Abstract WP402: Randomised Controlled Trial Of Motivational Interviewing Early After Acute Stroke - The Effect Of Using Different Cut-Points For Mood
Background: Mood problems are detrimental to recovery post-stroke. Of the different approaches to treating mood disorders, Motivational Interviewing (MI) - a patient-centred talk-based therapy - has been shown to have a beneficial effect at 3- and 12-months post-stroke in a single-centre randomized controlled trial (RCT). Mood was assessed by the General Health Questionnaire-28 (GHQ-28) using a cut-point 4/5. The purpose of this study was to explore the association between the effect of MI on mood and different recommended cut-points on the GHQ-28.

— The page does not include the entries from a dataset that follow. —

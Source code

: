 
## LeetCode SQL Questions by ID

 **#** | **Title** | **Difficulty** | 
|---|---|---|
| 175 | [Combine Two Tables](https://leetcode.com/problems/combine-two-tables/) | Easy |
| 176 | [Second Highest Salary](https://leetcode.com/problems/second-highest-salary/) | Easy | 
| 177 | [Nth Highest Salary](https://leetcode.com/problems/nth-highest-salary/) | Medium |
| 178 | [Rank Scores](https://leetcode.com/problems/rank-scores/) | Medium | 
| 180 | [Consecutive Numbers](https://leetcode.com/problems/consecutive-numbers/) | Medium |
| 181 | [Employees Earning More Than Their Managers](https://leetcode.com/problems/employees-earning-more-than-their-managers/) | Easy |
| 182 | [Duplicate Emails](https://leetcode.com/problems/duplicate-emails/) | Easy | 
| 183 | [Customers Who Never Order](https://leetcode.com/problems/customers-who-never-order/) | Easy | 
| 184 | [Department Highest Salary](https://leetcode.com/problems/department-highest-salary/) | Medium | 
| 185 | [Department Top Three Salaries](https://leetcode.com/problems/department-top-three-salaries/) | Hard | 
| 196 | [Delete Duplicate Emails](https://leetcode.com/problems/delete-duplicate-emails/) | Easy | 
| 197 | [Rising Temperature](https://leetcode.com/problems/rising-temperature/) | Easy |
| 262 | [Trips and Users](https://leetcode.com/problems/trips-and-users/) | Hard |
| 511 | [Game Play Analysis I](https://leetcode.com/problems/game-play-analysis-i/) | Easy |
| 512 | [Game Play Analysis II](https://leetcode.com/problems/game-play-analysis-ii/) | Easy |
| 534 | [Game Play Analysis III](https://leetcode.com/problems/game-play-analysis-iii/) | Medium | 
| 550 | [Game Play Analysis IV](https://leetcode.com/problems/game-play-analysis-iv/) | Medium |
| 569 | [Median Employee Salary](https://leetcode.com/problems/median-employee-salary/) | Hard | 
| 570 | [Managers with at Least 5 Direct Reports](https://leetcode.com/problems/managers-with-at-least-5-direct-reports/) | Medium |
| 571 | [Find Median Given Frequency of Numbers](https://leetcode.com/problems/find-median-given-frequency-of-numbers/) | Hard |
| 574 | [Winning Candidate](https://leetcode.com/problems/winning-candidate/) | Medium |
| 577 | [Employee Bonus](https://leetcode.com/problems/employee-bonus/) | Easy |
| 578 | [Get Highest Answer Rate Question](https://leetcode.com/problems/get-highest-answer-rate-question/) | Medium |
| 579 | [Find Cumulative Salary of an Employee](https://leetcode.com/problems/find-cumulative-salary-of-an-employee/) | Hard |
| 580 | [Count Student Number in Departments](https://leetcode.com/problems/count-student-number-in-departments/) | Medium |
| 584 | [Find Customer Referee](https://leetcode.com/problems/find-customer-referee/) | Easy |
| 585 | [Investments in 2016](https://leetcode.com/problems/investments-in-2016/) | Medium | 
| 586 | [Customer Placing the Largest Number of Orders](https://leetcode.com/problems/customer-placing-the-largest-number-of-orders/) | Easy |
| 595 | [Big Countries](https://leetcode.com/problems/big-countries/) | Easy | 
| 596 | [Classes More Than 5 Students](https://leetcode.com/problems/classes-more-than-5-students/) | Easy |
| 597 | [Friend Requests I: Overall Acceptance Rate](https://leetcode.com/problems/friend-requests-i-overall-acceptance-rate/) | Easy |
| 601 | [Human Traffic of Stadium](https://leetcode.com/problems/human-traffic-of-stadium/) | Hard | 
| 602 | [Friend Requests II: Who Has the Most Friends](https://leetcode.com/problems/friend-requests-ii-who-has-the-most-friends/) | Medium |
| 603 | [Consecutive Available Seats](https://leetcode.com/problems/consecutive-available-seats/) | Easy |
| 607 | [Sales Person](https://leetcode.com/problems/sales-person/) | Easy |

Methods: In the RCT, consecutive patients on a hospital stroke register who met the inclusion criteria were randomised, balanced on age, sex, function, and location, to either usual stroke care (USC) or USC plus MI. Patients in the MI group received four weekly sessions of MI starting 2- to 4-weeks post-stroke. Logistic regression modelling was used to explore the effects of MI on mood when cut-points 5/6 and 11/12 were used.
Results: Four hundred eleven patients were randomized: 207 to USC (mean age 69, female 41%); 204 to MI (mean age 69, female 42%). At 3-months post-stroke, the different cut-points produced varying results. For the trial cut-point (4/5), 81 (39%) USC patients and 100 (49%) MI patients had a good outcome, which was significant [p<0.04; OR=1.60, 95%CI=1.04-2.46]. A cut-point of 5/6 meant that 98 (47%) USC and 114 (56%) MI patients had a good outcome [p=0.08; OR=1.47, 95%CI=0.96-2.27]. A cut-point of 11/12, meant that 151 (73%) USC and 155 (75%) MI patients had a good outcome [p=0.49; OR=1.19, 95%CI=0.73-1.94].
Similarly, at 12-months the cut-point of 4/5 showed a significant benefit of MI over USC, while the cut-points of 5/6 and 11/12 showed a non-significant effect.
Conclusion: The RCT showed a significant benefit of MI over USC on mood using the cut-point of 4/5: the power of the original trial was based on this cut-point. Post-hoc analysis showed this effect was not seen using other recommended cut-points. This analysis demonstrates the importance of identifying a valid cut-point to power a trial, the need to be consistent in its use when analysing and interpreting the data, and that caution is needed in performing and interpreting post-hoc analyses.
- © 2012 by American Heart Association, Inc.